Avanço acelerado e incentivado
De acordo com o IBGE, a área destinada à soja em Roraima aumentou 526% entre 2017 e 2024, saltando de 18.725 para 117.215 hectares. No mesmo período, a produção do grão multiplicou-se por nove, chegando a mais de 416 mil toneladas. A soja tornou-se o principal produto de exportação do estado, com destaque para destinos como China, Guiana, Venezuela e países da União Europeia.
Esse crescimento está vinculado a uma combinação de demanda internacional e políticas públicas estaduais que facilitaram a ocupação de terras por grandes produtores. A gestão do atual governador, Antonio Denarium (PP), aprovou leis que ampliaram o limite de propriedade e reduziram a reserva legal de vegetação nativa de 80% para 50%.
Impactos nas comunidades indígenas
Na comunidade Morcego, onde vivem cerca de 285 pessoas dos povos Macuxi e Wapichana, os efeitos da proximidade com as lavouras são sentidos diariamente. Pulverizações aéreas de agrotóxicos já provocaram reações alérgicas em crianças e idosos. Em 2021, uma denúncia ao Ibama resultou em multa de R$ 103 mil aos responsáveis, além da proibição do uso de aviões para aplicação de veneno nas imediações.
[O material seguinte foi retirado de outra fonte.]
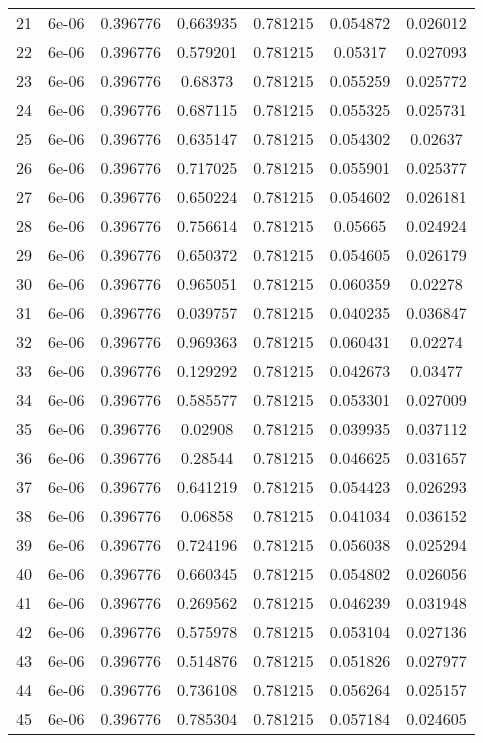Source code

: \begin{table}
\begin{tabular*}{\linewidth}{c|c|c|c|c|c|c}
21 & 6e-06 & 0.396776 & 0.663935 & 0.781215 & 0.054872 & 0.026012\\
22 & 6e-06 & 0.396776 & 0.579201 & 0.781215 & 0.05317 & 0.027093\\
23 & 6e-06 & 0.396776 & 0.68373 & 0.781215 & 0.055259 & 0.025772\\
24 & 6e-06 & 0.396776 & 0.687115 & 0.781215 & 0.055325 & 0.025731\\
25 & 6e-06 & 0.396776 & 0.635147 & 0.781215 & 0.054302 & 0.02637\\
26 & 6e-06 & 0.396776 & 0.717025 & 0.781215 & 0.055901 & 0.025377\\
27 & 6e-06 & 0.396776 & 0.650224 & 0.781215 & 0.054602 & 0.026181\\
28 & 6e-06 & 0.396776 & 0.756614 & 0.781215 & 0.05665 & 0.024924\\
29 & 6e-06 & 0.396776 & 0.650372 & 0.781215 & 0.054605 & 0.026179\\
30 & 6e-06 & 0.396776 & 0.965051 & 0.781215 & 0.060359 & 0.02278\\
31 & 6e-06 & 0.396776 & 0.039757 & 0.781215 & 0.040235 & 0.036847\\
32 & 6e-06 & 0.396776 & 0.969363 & 0.781215 & 0.060431 & 0.02274\\
33 & 6e-06 & 0.396776 & 0.129292 & 0.781215 & 0.042673 & 0.03477\\
34 & 6e-06 & 0.396776 & 0.585577 & 0.781215 & 0.053301 & 0.027009\\
35 & 6e-06 & 0.396776 & 0.02908 & 0.781215 & 0.039935 & 0.037112\\
36 & 6e-06 & 0.396776 & 0.28544 & 0.781215 & 0.046625 & 0.031657\\
37 & 6e-06 & 0.396776 & 0.641219 & 0.781215 & 0.054423 & 0.026293\\
38 & 6e-06 & 0.396776 & 0.06858 & 0.781215 & 0.041034 & 0.036152\\
39 & 6e-06 & 0.396776 & 0.724196 & 0.781215 & 0.056038 & 0.025294\\
40 & 6e-06 & 0.396776 & 0.660345 & 0.781215 & 0.054802 & 0.026056\\
41 & 6e-06 & 0.396776 & 0.269562 & 0.781215 & 0.046239 & 0.031948\\
42 & 6e-06 & 0.396776 & 0.575978 & 0.781215 & 0.053104 & 0.027136\\
43 & 6e-06 & 0.396776 & 0.514876 & 0.781215 & 0.051826 & 0.027977\\
44 & 6e-06 & 0.396776 & 0.736108 & 0.781215 & 0.056264 & 0.025157\\
45 & 6e-06 & 0.396776 & 0.785304 & 0.781215 & 0.057184 & 0.024605\\
\end{tabular*}
\end{table}
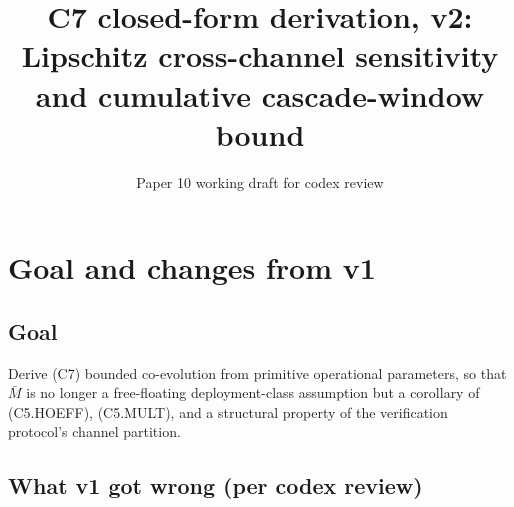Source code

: \documentclass{article}
\title{C7 closed-form derivation, v2: \\
Lipschitz cross-channel sensitivity and cumulative cascade-window bound}
\author{Paper 10 working draft for codex review}
\date{}
\begin{document}
\maketitle

\section{Goal and changes from v1}

\subsection{Goal}

Derive (C7) bounded co-evolution from primitive operational
parameters, so that $\bar{M}$ is no longer a free-floating
deployment-class assumption but a corollary of (C5.HOEFF),
(C5.MULT), and a structural property of the verification
protocol's channel partition.

\subsection{What v1 got wrong (per codex review)}
\end{document}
Mesmo com as restrições, novos despejos foram registrados em 2022. O Ministério Público Federal moveu ação civil pública, exigindo indenização de R$ 1 milhão à comunidade. Em 2023, decisão judicial suspendeu o uso de aeronaves, mas moradores denunciam que os agrotóxicos continuam sendo aplicados com máquinas terrestres.
Biodiversidade sob pressão
O estudo citado pela Repórter Brasil também revelou que quanto maiores e mais isoladas são as terras indígenas, maior é sua riqueza ambiental. Foram identificadas 1.930 espécies de fauna e flora em 20 TIs analisadas. No entanto, a presença de soja ao redor das áreas protegidas se mostrou fator de impacto negativo, principalmente sobre aves e anfíbios.
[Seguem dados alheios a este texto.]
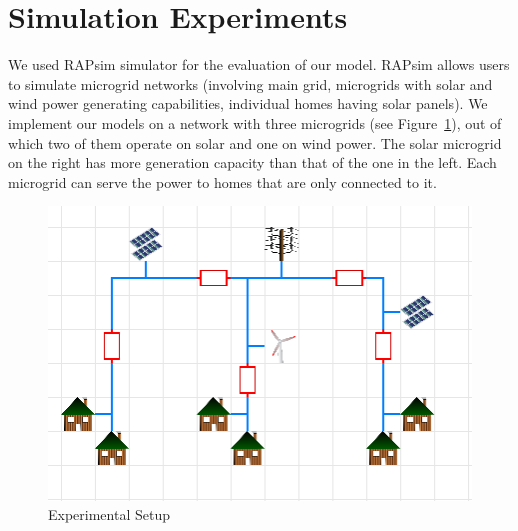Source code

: \section{Simulation Experiments}\label{sec:experiments}
We used  RAPsim  simulator  \cite{rapsim} for the evaluation of our model. RAPsim allows users to simulate microgrid networks (involving main grid, microgrids with solar and wind power generating capabilities, individual homes having solar panels). We implement our models on a network with three microgrids (see Figure~\ref{exp}), out of which two of them operate on solar and one on wind power. The solar microgrid on the right has more generation capacity than that of the one in the left. Each microgrid can serve the power to homes that are only connected to it. 


\begin{figure}[thbp]
	\centering
	\includegraphics [scale = 0.6]{experimental_setup.jpg}
        \caption{Experimental Setup}
	\label{exp}
\end{figure}
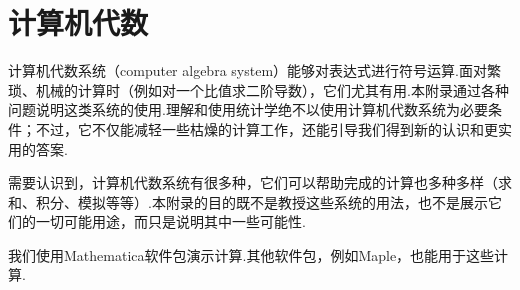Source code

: \clearpage\section*{计算机代数}\label{app:computer-algebra}
\begingroup
\renewcommand{\thesection}{\arabic{section}}
\setcounter{section}{12}\setcounter{subsection}{6}\setcounter{theorem}{0}
计算机代数系统（computer algebra system）能够对表达式进行符号运算.面对繁琐、机械的计算时（例如对一个比值求二阶导数），它们尤其有用.本附录通过各种问题说明这类系统的使用.理解和使用统计学绝不以使用计算机代数系统为必要条件；不过，它不仅能减轻一些枯燥的计算工作，还能引导我们得到新的认识和更实用的答案.

需要认识到，计算机代数系统有很多种，它们可以帮助完成的计算也多种多样（求和、积分、模拟等等）.本附录的目的既不是教授这些系统的用法，也不是展示它们的一切可能用途，而只是说明其中一些可能性.

我们使用Mathematica软件包演示计算.其他软件包，例如Maple，也能用于这些计算.


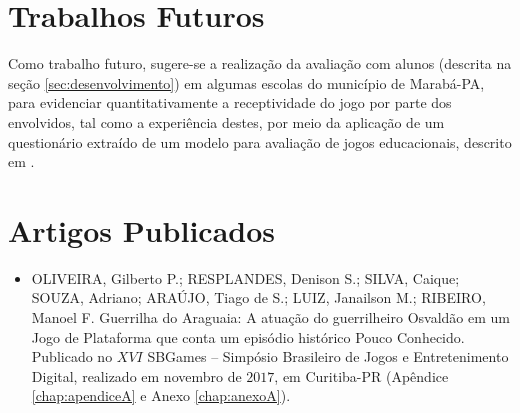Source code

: \section{Trabalhos Futuros}

Como trabalho futuro, sugere-se a realização da avaliação com alunos (descrita na seção \ref{sec:desenvolvimento}) em algumas escolas do município de Marabá-PA, para evidenciar quantitativamente a receptividade do jogo por parte dos envolvidos, tal como a experiência destes, por meio da aplicação de um questionário extraído de um modelo para avaliação de jogos educacionais, descrito em .

\section{Artigos Publicados}

\begin{itemize}
	\item OLIVEIRA, Gilberto P.; RESPLANDES, Denison S.; SILVA, Caique; SOUZA, Adriano; ARAÚJO, Tiago de S.; LUIZ, Janailson M.; RIBEIRO, Manoel F. Guerrilha do Araguaia: A atuação do guerrilheiro Osvaldão em um Jogo de Plataforma que conta um episódio histórico Pouco Conhecido. Publicado no $XVI$ SBGames -- Simpósio Brasileiro de Jogos e Entretenimento Digital, realizado em novembro de $2017$, em Curitiba-PR (Apêndice \ref*{chap:apendiceA} e Anexo \ref*{chap:anexoA}).
	
\end{itemize}

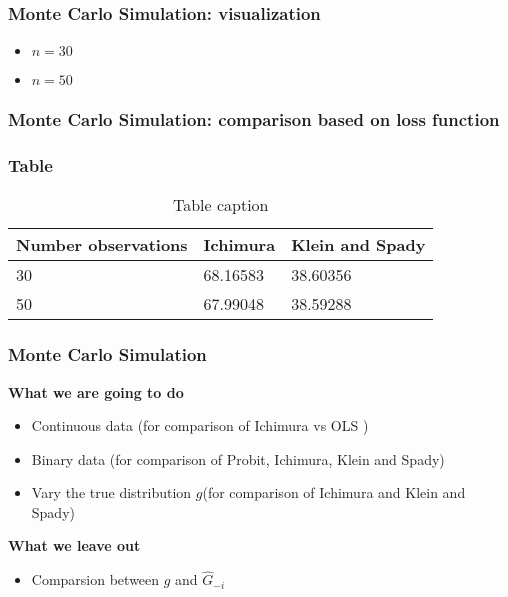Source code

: \documentclass{beamer}
\begin{document}
 \begin{frame}[t]
	\frametitle{Monte Carlo Simulation: visualization}
\begin{itemize}

\item  $n = 30$

\item  $n = 50$
\end{itemize}
	\note{~}
\end{frame}


 \begin{frame}[t]
	\frametitle{Monte Carlo Simulation: comparison based on loss function}

\frametitle{Table}
\begin{table}
\begin{tabular}{l l l}
\toprule
\textbf{Number observations} & \textbf{Ichimura} & \textbf{Klein and Spady}\\
\midrule
30 & 68.16583 & 38.60356 \\
50 & 67.99048 & 38.59288 \\
\bottomrule
\end{tabular}
\caption{Table caption}
\end{table}
	\note{~}
\end{frame}


\begin{frame}[t]
	\frametitle{Monte Carlo Simulation}

	\textbf{What we are going to do}
	\begin{itemize}
		\item Continuous data (for comparison of Ichimura vs OLS )
		\item Binary data (for comparison of Probit, Ichimura, Klein and Spady)
           \item Vary the true distribution $g$(for comparison of Ichimura and Klein and Spady)
	\end{itemize}
	\textbf{What we leave out}
	\begin{itemize}
		\item Comparsion between $g$ and $ \hat{G}_{-i} $
	\end{itemize}
	\note{~}
\end{frame}
\end{document}
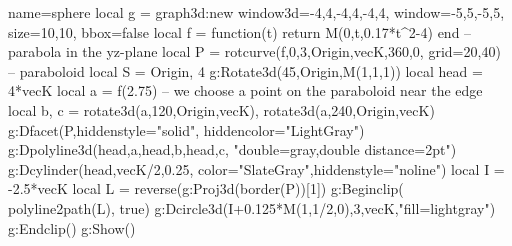 \documentclass[border=5pt]{standalone}
\begin{document}
\begin{luadraw}{name=sphere}
    local g = graph3d:new{
        window3d={-4,4,-4,4,-4,4},
        window={-5,5,-5,5},
        size={10,10}, bbox=false
    }
    local f = function(t) return M(0,t,0.17*t^2-4) end -- parabola in the yz-plane
    local P = rotcurve(f,0,3,{Origin,vecK},360,0, {grid={20,40}})  -- paraboloid
    local S = {Origin, 4}
    g:Rotate3d(45,{Origin,M(1,1,1)})
    local head = 4*vecK
    local a = f(2.75) -- we choose a point on the paraboloid near the edge
    local b, c = rotate3d(a,120,{Origin,vecK}), rotate3d(a,240,{Origin,vecK})
    g:Dfacet(P,{hiddenstyle="solid", hiddencolor="LightGray"})
    g:Dpolyline3d({{head,a},{head,b},{head,c}}, "double=gray,double distance=2pt")
    g:Dcylinder(head,vecK/2,0.25, {color="SlateGray",hiddenstyle="noline"})
    local I = -2.5*vecK
    local L = reverse(g:Proj3d(border(P))[1])
    g:Beginclip( polyline2path(L), true)
        g:Dcircle3d(I+0.125*M(1,1/2,0),3,vecK,"fill=lightgray")
    g:Endclip()
    g:Show()
\end{luadraw}
\end{document}
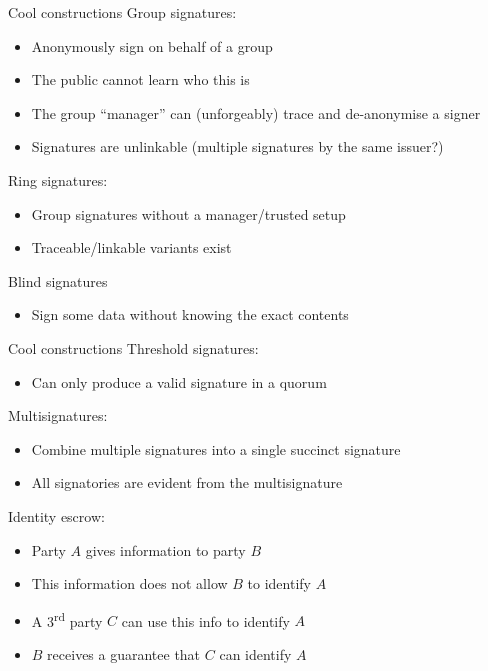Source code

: \begin{frame}{Cool constructions}
  \pause
  Group signatures:
  \begin{itemize}
    \item Anonymously sign on behalf of a group
    \item The public cannot learn who this is
    \item The group \enquote{manager} can (unforgeably) trace and de-anonymise a signer
    \item Signatures are unlinkable (multiple signatures by the same issuer?)
  \end{itemize}

  \pause
  Ring signatures:
  \begin{itemize}
    \item Group signatures without a manager/trusted setup
    \item Traceable/linkable variants exist
  \end{itemize}

  \pause
  Blind signatures
  \begin{itemize}
    \item Sign some data without knowing the exact contents
  \end{itemize}
\end{frame}

\begin{frame}{Cool constructions}
  \pause
  Threshold signatures:
  \begin{itemize}
    \item Can only produce a valid signature in a quorum
  \end{itemize}

  \pause
  Multisignatures:
  \begin{itemize}
    \item Combine multiple signatures into a single succinct signature
    \item All signatories are evident from the multisignature
  \end{itemize}

  \pause
  Identity escrow:
  \begin{itemize}
    \item Party $A$ gives information to party $B$
    \item This information does not allow $B$ to identify $A$
    \item A 3\textsuperscript{rd} party $C$ can use this info to identify $A$
    \item $B$ receives a guarantee that $C$ can identify $A$
  \end{itemize}
\end{frame}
Efeitos na cultura e na alimentação
Além dos problemas de saúde, a comunidade relata dificuldades para manter tradições agrícolas e de coleta. Espécies como o caimbé e o mirixi, antes comuns na região, estão desaparecendo. “A gente está comprando farinha porque aqui não estamos mais produzindo”, lamenta Nayandre Nagelo da Silva, moradora da comunidade.
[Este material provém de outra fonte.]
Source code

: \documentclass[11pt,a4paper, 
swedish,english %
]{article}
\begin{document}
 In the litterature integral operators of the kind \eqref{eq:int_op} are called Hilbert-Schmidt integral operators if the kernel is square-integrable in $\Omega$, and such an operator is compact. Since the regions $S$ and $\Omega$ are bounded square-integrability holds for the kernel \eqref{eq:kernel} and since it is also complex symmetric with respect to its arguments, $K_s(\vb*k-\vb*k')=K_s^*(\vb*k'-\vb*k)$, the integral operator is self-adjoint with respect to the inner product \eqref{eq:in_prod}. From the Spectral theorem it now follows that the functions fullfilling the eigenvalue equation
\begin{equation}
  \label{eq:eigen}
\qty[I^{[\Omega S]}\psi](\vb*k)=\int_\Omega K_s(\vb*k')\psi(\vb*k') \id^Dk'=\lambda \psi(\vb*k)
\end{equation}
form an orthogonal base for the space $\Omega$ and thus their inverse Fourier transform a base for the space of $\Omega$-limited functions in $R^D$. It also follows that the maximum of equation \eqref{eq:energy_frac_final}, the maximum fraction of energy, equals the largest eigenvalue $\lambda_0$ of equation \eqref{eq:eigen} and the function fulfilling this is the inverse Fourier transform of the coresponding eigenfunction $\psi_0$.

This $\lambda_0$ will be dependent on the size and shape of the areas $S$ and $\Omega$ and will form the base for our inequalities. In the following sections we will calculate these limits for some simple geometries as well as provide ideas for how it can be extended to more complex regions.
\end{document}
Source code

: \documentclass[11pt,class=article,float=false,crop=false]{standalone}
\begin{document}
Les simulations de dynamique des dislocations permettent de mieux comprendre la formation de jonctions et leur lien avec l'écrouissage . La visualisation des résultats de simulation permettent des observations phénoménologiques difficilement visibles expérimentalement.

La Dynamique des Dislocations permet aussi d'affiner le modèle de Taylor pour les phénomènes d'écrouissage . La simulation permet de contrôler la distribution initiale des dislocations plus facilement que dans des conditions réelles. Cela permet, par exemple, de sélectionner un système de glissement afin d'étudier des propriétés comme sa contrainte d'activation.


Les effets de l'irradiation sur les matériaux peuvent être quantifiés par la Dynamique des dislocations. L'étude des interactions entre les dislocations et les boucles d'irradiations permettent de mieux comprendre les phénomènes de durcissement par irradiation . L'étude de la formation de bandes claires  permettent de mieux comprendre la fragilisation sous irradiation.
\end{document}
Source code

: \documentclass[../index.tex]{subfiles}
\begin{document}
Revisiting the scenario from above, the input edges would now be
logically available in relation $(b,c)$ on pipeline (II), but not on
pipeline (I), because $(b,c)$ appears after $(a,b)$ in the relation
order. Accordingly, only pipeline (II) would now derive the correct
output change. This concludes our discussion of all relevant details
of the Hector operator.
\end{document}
A proximidade das lavouras também altera o microclima local e espanta os animais usados na caça, atividade essencial para a sobrevivência e identidade cultural dos povos indígenas da região.
O pesquisador Bruno Sarkis, da Universidade Federal do Amazonas, alerta que o avanço da soja é parte de um processo mais amplo de apropriação territorial por grandes produtores vindos de estados como Mato Grosso e Paraná. “Do ponto de vista socioeconômico, o PIB cresce. Mas, socialmente, a renda se concentra nas mãos de poucos”, avalia.
Para ele, o Zoneamento Ecológico-Econômico aprovado em 2022 contribuiu ainda mais para esse cenário, ao liberar 1,6 milhão de hectares de terras privadas para desmatamento.
Sem resposta oficial
Procurado pela equipe da Repórter Brasil, o governo de Roraima não respondeu até o fechamento da matéria.